Architecture

doiget is a Rust workspace of three crates (`doiget-core`, `doiget-cli`, `doiget-mcp`)

Architecture

Status: INFORMATIVE. This document describes the high-level architecture of doiget and is intended to orient new contributors. The binding contracts referenced from here live in their own NORMATIVE docs (each linked below).


1. One-paragraph summary

doiget is a Rust workspace of three crates (doiget-core, doiget-cli, doiget-mcp) plus an optional fourth (doiget-obsidian). The library crate doiget-core defines the abstract Source and Store traits and provides Open Access source implementations. A runtime CapabilityProfile resolved from environment variables gates which sources are allowed for the current invocation. CLI subcommands consume doiget-core directly. The MCP server is a separate library that wraps doiget-core and is invoked from doiget-cli via the serve subcommand. Every fetch passes through a fail-closed provenance log (JSON Lines + SHA-256 hash chain) before reaching the store.

2. System diagram

flowchart TB
    User[CLI user / Agent host]
    User --> CLI[doiget-cli<br/>fetch / batch / info / serve]
    CLI --> MCP[doiget-mcp<br/>stdio JSON-RPC, 9 tools]
    CLI --> Core[doiget-core]
    MCP --> Core

    Core --> Cap{CapabilityProfile<br/>oa / metadata / tdm-*}
    Cap -->|always on| OA[Tier 1 OA<br/>Crossref / Unpaywall / arXiv]
    Cap -->|opt-in env| Meta[Tier 2 metadata<br/>OpenAlex / S2 / DOAJ]
    Cap -->|opt-in env + key + agree<br/>compile-time gated| TDM[Tier 3 TDM<br/>Springer OA / APS / Elsevier]

    OA --> Fetcher[Fetcher<br/>rate-cap 5/sec, size cap, redirect allowlist]
    Meta -.-> Fetcher
    TDM -.-> Fetcher

    Fetcher --> Log[Provenance Log<br/>JSON Lines + SHA256 hash chain<br/>fail-closed]
    Fetcher --> Store[Store<br/>~/papers/ + TOML metadata<br/>BiblioFetch.jl 互換]

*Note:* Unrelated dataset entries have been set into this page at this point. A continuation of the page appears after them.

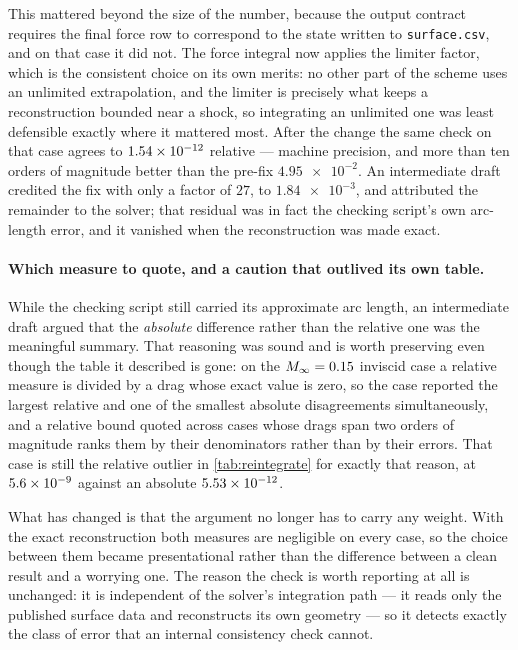 This mattered beyond the size of the number, because the output contract requires
the final force row to correspond to the state written to \texttt{surface.csv}, and
on that case it did not. The force integral now applies the limiter factor, which is
the consistent choice on its own merits: no other part of the scheme uses an
unlimited extrapolation, and the limiter is precisely what keeps a reconstruction
bounded near a shock, so integrating an unlimited one was least defensible exactly
where it mattered most. After the change the same check on that case agrees to
$\cnsReintPdRelNacaSupLam$ relative --- machine precision, and more than ten orders of
magnitude better than the pre-fix $\num{4.95e-2}$. An intermediate draft credited the fix
with only a factor of $27$, to $\num{1.84e-3}$, and attributed the remainder to the
solver; that residual was in fact the checking script's own arc-length error, and it
vanished when the reconstruction was made exact.

\paragraph{Which measure to quote, and a caution that outlived its own table.} While the
checking script still carried its approximate arc length, an intermediate draft argued that
the \emph{absolute} difference rather than the relative one was the meaningful summary. That
reasoning was sound and is worth preserving even though the table it described is gone: on
the $\Minf=0.15$ inviscid case a relative measure is divided by a drag whose exact value is
zero, so the case reported the largest relative and one of the smallest absolute
disagreements simultaneously, and a relative bound quoted across cases whose drags span two
orders of magnitude ranks them by their denominators rather than by their errors. That case
is still the relative outlier in \cref{tab:reintegrate} for exactly that reason, at
$\cnsReintPdRelNacaSubInv$ against an absolute $\cnsReintPdAbsNacaSubInv$.

What has changed is that the argument no longer has to carry any weight. With the exact
reconstruction both measures are negligible on every case, so the choice between them became
presentational rather than the difference between a clean result and a worrying one. The
reason the check is worth reporting at all is unchanged: it is independent of the solver's
integration path --- it reads only the published surface data and reconstructs its own
geometry --- so it detects exactly the class of error that an internal consistency check
cannot.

    classDef hot fill:#fbb,stroke:#900
    classDef oa fill:#bfb,stroke:#060
    classDef gated fill:#fec,stroke:#a60
    class Cap hot
    class OA oa
    class TDM gated

3. Workspace layout

doiget/                              # workspace root
├── Cargo.toml                       # workspace + shared deps + features
├── Cargo.lock                       # committed
├── rust-toolchain.toml              # MSRV pin
├── deny.toml                        # cargo-deny banned crate list
├── clippy.toml                      # workspace lints
├── .cargo/config.toml               # build flags
├── crates/
│   ├── doiget-core/                 # ★ library, semver-strict
│   ├── doiget-cli/                  # binary `doiget`
│   ├── doiget-mcp/                  # MCP server library
│   └── doiget-obsidian/             # optional, default OFF
├── examples/
│   ├── 01-basic-fetch/
│   ├── 02-batch/
│   └── 03-mcp-host-integration/
├── tests/                           # integration tests
│   ├── cli_fetch.rs
│   ├── mcp_smoke.rs
│   ├── safekey_vectors.rs
│   ├── bibliofetch_roundtrip.rs
│   └── fixtures/
└── docs/                            # NORMATIVE + INFORMATIVE specs

See ADR-0008 for the rationale of this layout.

4. Crate dependency graph

flowchart LR
    cli[doiget-cli<br/>binary] --> core[doiget-core<br/>library, semver-strict]
    cli --> mcp[doiget-mcp<br/>library]
    mcp --> core
    obs[doiget-obsidian<br/>optional] --> core

    classDef core fill:#bfb,stroke:#060
    classDef bin fill:#bef,stroke:#069
    classDef mcp fill:#fec,stroke:#a60
    classDef opt fill:#eee,stroke:#666,stroke-dasharray:4
    class core core
    class cli bin
    class mcp mcp
    class obs opt

Forbidden directions (CI-enforced):

5. Core trait surface (doiget-core)

pub trait Source: Send + Sync {
    fn name(&self) -> &str;
    fn can_serve(&self, profile: &CapabilityProfile, ref_: &Ref) -> bool;
    async fn fetch(&self, ref_: &Ref, profile: &CapabilityProfile, ctx: &FetchContext)
        -> Result<FetchResult, FetchError>;
}

pub trait Store: Send + Sync {
    fn read(&self, key: &Safekey) -> Result<Option<Metadata>, StoreError>;
    fn write(&self, key: &Safekey, m: &Metadata, pdf: Option<&Path>) -> Result<(), StoreError>;
    fn list_recent(&self, limit: usize) -> Result<Vec<EntryInfo>, StoreError>;
    fn search(&self, query: &str, limit: usize) -> Result<Vec<EntryInfo>, StoreError>;
}

pub enum Ref { Doi(Doi), Arxiv(ArxivId) }
pub struct Safekey(String);
pub struct Metadata { /* ... */ }
pub struct CapabilityProfile { /* see CAPABILITY.md */ }

The full normative API surface is in PUBLIC_API.md. This is the semver-locked public contract for doiget-core.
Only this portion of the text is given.